● **INSTRUCTIONS TO FOLLOW**
Give back the entries exactly, ending with the "LeanAndMean | 0x5FD1B49D |" line.

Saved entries
*** Begin section ***

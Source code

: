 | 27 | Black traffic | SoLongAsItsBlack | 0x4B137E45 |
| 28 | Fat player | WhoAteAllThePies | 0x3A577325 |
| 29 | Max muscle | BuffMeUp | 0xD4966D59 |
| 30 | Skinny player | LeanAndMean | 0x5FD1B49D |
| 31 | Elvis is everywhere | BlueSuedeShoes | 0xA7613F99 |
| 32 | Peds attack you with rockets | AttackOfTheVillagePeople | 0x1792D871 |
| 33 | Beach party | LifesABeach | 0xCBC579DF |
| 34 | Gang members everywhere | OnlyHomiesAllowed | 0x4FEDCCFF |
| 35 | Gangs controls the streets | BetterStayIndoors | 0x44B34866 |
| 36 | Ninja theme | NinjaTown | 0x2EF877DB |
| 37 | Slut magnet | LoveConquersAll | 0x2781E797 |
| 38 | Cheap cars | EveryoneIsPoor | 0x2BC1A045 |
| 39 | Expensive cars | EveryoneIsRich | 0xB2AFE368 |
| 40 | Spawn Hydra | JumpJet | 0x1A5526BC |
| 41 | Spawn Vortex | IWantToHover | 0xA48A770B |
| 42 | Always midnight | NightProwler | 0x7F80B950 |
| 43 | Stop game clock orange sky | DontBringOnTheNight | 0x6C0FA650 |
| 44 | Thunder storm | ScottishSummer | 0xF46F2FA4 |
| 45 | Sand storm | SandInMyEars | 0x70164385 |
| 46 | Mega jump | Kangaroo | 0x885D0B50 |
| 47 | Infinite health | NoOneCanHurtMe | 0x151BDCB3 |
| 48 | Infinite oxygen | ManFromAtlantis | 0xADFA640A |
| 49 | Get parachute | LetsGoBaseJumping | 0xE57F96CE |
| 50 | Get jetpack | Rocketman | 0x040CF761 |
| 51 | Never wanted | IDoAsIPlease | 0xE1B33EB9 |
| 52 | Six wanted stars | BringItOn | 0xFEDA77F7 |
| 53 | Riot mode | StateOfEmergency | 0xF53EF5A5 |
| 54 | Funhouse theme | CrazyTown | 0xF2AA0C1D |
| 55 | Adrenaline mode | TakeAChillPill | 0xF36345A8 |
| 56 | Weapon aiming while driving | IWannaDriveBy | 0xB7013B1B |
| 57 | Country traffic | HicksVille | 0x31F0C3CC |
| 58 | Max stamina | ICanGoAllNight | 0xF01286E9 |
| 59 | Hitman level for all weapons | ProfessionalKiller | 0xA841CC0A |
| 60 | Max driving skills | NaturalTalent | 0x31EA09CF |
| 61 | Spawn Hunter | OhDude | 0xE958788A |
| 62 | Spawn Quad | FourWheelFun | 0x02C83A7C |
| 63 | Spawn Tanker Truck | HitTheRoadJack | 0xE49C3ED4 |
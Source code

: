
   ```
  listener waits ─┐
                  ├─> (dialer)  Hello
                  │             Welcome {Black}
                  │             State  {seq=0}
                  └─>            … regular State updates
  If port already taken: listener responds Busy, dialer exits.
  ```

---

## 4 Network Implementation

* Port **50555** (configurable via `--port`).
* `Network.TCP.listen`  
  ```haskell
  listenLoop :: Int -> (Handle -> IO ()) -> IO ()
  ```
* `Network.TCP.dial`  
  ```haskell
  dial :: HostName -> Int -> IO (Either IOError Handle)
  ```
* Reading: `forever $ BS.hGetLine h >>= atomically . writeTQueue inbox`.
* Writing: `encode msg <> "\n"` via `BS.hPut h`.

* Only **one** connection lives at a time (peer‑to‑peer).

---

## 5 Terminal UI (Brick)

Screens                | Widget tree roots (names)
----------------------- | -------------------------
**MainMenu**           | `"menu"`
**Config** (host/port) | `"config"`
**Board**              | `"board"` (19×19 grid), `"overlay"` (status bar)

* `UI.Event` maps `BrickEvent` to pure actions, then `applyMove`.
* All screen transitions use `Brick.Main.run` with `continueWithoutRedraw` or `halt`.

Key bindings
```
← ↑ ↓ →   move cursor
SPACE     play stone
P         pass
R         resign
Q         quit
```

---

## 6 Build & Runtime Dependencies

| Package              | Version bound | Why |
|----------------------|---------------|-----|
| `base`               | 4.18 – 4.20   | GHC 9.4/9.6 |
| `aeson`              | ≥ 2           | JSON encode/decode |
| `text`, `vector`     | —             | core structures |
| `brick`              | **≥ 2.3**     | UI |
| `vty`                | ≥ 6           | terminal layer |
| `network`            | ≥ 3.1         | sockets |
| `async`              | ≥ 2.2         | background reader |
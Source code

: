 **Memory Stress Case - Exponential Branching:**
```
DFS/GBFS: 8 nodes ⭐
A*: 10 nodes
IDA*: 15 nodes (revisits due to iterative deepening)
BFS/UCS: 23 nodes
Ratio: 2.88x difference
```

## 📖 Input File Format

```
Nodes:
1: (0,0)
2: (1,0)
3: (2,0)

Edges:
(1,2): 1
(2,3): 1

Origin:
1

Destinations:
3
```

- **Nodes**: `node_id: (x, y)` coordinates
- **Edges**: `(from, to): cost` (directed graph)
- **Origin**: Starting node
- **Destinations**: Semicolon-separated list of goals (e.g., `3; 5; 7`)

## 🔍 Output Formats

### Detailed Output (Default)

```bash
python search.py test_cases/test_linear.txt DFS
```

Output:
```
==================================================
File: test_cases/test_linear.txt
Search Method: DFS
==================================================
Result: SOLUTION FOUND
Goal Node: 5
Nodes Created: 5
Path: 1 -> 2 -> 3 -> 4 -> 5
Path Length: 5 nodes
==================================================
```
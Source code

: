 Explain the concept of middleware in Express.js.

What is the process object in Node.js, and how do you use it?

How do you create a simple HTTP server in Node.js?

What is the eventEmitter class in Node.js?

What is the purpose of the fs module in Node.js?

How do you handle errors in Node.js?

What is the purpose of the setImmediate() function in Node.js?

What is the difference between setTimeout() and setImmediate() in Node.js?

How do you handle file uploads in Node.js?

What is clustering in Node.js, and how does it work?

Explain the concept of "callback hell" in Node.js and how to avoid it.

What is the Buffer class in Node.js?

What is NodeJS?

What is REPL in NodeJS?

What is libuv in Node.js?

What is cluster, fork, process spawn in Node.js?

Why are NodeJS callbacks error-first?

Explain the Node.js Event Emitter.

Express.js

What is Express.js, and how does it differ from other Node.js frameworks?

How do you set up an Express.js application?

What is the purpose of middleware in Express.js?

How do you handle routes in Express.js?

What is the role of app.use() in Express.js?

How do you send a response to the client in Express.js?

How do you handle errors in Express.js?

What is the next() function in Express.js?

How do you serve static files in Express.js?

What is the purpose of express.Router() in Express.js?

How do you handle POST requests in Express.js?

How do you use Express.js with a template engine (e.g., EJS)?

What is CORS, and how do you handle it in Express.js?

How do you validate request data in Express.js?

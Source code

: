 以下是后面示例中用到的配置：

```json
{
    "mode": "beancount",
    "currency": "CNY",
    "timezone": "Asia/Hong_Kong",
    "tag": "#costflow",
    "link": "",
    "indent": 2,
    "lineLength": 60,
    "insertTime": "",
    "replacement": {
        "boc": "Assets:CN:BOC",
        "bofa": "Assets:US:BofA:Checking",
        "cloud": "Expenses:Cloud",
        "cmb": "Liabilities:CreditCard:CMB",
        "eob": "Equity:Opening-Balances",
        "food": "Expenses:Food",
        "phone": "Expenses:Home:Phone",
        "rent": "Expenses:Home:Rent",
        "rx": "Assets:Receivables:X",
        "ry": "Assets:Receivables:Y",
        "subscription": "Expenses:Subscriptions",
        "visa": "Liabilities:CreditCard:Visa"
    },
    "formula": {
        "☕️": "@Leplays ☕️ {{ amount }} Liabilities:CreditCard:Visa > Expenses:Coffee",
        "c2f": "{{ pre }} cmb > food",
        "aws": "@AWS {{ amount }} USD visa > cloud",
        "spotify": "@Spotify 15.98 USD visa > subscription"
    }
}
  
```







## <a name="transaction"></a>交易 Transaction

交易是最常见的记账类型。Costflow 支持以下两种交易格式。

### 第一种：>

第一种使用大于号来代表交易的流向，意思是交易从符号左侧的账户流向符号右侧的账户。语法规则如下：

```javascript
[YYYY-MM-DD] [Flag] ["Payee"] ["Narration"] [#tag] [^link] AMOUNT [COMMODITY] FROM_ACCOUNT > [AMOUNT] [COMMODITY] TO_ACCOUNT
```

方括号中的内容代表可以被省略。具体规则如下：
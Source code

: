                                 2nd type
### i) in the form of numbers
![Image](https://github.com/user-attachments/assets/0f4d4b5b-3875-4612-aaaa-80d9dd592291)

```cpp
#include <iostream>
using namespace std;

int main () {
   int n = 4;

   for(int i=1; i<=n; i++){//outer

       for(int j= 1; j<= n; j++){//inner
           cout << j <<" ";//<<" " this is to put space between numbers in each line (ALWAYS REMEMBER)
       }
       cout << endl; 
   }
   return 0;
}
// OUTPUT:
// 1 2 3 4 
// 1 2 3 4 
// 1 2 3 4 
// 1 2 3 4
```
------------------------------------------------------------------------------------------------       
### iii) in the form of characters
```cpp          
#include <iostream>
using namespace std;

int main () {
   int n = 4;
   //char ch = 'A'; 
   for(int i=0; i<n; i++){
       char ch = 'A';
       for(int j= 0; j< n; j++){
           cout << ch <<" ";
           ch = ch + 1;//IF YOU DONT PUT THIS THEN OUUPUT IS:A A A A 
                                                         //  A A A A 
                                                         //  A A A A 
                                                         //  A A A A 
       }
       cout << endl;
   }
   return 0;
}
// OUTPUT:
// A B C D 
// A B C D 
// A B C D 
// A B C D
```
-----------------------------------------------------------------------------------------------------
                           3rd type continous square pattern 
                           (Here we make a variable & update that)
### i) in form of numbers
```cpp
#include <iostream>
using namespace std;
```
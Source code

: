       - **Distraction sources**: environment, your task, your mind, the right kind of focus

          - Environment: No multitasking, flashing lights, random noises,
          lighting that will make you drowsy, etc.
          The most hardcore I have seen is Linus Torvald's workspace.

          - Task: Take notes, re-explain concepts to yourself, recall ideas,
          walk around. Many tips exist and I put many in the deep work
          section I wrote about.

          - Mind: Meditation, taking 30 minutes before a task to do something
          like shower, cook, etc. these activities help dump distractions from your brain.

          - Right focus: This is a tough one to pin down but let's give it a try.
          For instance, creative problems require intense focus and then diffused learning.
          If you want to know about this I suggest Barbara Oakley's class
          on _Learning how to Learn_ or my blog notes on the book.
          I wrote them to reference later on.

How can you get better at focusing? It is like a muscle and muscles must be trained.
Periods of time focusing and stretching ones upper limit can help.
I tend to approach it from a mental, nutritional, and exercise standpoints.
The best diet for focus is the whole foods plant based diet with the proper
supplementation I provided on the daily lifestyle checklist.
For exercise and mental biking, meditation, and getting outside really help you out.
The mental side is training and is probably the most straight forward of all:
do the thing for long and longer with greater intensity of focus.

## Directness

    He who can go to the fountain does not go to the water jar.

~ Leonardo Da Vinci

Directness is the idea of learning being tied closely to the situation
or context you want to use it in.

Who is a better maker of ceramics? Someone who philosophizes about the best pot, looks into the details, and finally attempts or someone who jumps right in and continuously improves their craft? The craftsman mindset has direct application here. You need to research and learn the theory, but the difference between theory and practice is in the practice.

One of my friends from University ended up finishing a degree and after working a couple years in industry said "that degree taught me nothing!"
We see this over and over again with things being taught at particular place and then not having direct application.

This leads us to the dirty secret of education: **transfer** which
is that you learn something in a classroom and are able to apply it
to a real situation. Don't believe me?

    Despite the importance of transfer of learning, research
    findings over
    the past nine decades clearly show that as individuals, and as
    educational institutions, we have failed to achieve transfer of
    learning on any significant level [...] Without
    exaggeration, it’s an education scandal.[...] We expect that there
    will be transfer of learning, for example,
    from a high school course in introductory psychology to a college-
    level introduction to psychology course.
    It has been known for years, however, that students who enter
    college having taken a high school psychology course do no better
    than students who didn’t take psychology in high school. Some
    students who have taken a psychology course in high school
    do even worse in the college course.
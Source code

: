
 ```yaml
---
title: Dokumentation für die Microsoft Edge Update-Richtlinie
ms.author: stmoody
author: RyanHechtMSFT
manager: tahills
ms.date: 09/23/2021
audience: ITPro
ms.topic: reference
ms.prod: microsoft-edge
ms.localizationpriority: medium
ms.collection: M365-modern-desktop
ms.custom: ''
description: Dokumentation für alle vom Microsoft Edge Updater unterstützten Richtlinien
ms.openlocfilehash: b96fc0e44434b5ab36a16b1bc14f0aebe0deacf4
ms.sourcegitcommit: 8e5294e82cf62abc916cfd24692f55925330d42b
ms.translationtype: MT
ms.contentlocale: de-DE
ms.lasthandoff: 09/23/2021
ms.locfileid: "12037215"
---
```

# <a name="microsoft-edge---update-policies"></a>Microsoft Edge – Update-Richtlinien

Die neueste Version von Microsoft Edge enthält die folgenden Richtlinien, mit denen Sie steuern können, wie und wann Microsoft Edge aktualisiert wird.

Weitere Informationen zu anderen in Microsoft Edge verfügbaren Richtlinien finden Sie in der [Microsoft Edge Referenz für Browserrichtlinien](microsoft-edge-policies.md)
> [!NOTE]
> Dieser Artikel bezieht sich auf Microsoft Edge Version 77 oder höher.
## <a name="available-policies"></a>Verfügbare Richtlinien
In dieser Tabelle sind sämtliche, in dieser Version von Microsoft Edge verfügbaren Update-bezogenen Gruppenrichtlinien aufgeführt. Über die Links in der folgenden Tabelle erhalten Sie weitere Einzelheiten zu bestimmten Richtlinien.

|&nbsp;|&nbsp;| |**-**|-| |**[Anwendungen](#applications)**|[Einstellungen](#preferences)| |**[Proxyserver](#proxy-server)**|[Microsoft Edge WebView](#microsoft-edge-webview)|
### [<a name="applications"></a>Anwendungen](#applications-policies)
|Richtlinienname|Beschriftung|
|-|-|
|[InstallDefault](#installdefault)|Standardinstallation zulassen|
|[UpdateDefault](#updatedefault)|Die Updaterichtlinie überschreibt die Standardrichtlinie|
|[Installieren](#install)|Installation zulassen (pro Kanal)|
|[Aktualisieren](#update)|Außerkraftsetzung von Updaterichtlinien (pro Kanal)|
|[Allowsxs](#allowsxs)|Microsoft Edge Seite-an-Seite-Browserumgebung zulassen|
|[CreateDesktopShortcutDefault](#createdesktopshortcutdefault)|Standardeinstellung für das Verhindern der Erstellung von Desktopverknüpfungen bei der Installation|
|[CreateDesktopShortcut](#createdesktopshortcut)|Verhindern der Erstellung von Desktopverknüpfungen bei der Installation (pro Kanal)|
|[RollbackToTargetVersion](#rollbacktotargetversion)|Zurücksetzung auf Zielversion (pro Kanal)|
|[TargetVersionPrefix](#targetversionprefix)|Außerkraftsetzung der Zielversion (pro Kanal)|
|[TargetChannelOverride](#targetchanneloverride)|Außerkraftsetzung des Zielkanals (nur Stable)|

*** End section ***

● **PROBLEM SOLUTION**
Source code

: | 27 | Black traffic | SoLongAsItsBlack | 0x4B137E45 |
| 28 | Fat player | WhoAteAllThePies | 0x3A577325 |
| 29 | Max muscle | BuffMeUp | 0xD4966D59 |
| 30 | Skinny player | LeanAndMean | 0x5FD1B49D |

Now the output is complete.